どうやら、行き先も、思いついたようだった。




 そしてついた場所は海だった。

 位置的には、我が高校から最も近い距離にある海だろうか。

 バスで長々とかけてついた。

 もう暗い。

 当たり前か、だって放課後になってしばらくしてから、海に出かけたんだから。

「こういう風景を見たら、絵を描きたくなる?」

先輩はきいてきた。

「どうですかねー。先輩はどうですか?」

「おれはどうかなー。そこまでじゃないかな。ただ、今度、またゆっくりどこかに行って、山中と絵を描くのも面白そうだとは思う」

「面白い……? 面白いですかね?」

「面白いと思うぞ。たぶん。だって本当は絵を描くのって面白いもんなはずだからな。びくびく描くもんじゃない」

「……」

 私がびくびくせずに描くのが苦手だってわかって言っている。先輩は。

 でもそれでもいいよ。だってきっと先輩も、かつてそういう気持ちの中、絵を描こうとしていたんだろうと思うから。

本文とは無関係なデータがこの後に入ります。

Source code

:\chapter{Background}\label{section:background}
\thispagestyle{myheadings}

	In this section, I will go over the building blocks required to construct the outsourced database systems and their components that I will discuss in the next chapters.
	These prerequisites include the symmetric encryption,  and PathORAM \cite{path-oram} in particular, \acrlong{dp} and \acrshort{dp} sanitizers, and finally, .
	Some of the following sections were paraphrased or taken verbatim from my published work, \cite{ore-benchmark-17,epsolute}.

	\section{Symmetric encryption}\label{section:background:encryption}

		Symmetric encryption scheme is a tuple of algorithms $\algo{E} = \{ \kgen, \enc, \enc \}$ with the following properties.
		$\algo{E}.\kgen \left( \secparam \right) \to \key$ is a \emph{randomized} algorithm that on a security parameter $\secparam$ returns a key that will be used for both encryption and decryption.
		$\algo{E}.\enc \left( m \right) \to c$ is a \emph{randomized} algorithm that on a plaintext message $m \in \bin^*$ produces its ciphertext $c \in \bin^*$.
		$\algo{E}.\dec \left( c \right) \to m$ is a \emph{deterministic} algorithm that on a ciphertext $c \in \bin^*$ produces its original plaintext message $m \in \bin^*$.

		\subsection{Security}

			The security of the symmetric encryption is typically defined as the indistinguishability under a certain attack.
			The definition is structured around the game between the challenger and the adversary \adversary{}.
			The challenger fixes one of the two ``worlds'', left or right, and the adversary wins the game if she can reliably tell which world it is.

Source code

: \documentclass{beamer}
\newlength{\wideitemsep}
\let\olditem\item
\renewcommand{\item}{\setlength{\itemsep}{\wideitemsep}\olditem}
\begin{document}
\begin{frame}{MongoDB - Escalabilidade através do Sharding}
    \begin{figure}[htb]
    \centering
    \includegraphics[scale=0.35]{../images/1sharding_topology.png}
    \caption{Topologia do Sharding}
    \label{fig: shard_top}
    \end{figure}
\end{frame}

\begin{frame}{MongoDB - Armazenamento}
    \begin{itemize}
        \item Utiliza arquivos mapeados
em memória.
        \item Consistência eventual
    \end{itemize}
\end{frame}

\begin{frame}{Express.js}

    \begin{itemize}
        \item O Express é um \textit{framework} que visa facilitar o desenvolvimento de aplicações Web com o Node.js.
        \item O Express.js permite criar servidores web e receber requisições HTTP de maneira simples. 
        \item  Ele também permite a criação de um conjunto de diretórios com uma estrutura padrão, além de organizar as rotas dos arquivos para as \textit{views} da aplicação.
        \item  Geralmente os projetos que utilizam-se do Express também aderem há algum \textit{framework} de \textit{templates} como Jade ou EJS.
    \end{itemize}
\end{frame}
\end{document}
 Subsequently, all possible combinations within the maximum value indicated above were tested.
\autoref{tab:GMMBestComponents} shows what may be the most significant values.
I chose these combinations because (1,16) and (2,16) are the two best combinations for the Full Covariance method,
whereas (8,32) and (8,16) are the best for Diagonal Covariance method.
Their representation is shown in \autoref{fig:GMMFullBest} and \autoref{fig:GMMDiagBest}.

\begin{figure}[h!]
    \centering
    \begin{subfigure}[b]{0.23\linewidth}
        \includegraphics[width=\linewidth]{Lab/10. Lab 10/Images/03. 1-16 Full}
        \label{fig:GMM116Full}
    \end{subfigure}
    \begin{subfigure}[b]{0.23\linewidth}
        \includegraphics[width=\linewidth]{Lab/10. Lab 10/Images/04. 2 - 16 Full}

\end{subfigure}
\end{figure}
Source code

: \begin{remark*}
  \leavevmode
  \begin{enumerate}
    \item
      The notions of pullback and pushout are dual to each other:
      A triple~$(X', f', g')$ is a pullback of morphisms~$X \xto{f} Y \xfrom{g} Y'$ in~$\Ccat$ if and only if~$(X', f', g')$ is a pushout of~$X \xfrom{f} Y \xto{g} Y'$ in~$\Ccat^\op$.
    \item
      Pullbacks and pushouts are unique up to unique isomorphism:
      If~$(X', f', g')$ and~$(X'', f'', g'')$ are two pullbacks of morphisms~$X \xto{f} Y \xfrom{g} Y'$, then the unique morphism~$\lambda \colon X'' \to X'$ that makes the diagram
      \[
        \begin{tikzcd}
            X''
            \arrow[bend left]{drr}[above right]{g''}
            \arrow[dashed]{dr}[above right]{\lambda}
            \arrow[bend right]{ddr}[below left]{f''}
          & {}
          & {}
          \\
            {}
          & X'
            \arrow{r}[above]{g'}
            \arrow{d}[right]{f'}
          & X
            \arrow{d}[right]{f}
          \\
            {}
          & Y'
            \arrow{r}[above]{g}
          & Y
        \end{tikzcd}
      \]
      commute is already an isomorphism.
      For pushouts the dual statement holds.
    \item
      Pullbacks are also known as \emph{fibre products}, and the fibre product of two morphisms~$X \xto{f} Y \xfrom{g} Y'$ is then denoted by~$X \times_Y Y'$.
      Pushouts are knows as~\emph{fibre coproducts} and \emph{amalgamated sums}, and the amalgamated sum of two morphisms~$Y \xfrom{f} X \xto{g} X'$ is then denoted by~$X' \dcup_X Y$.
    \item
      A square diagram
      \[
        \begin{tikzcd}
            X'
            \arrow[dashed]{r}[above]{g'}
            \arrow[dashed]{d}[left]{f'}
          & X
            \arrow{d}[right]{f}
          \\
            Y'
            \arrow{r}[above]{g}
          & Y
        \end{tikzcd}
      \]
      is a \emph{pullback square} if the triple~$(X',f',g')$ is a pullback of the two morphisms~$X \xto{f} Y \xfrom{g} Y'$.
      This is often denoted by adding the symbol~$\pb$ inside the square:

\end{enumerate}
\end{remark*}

「……わかりました。先輩、今度は絵の道具持って、ここにきましょう」

「おっけ」

 普通に気軽に好きな人と二人の約束をしてしまった。だけど本当に自然だった。絵を恐れることなく描けるのはやっぱり、先輩の隣でだけになってしまったんだ。最後の生き残り。


 今日はきっと、お互いこの海で特にやりたいこともないんだけど、それでも、そのまま眺めていた。

 海は静かで、無理に飛び跳ねている魚は一匹もいない。

 砂浜の砂が目に見えないくらい変化している。

 

 でもやがてそんな変化は大きくなるのだ。


 いい意味でも悪い意味でも、私はそれを、こっそり知っている。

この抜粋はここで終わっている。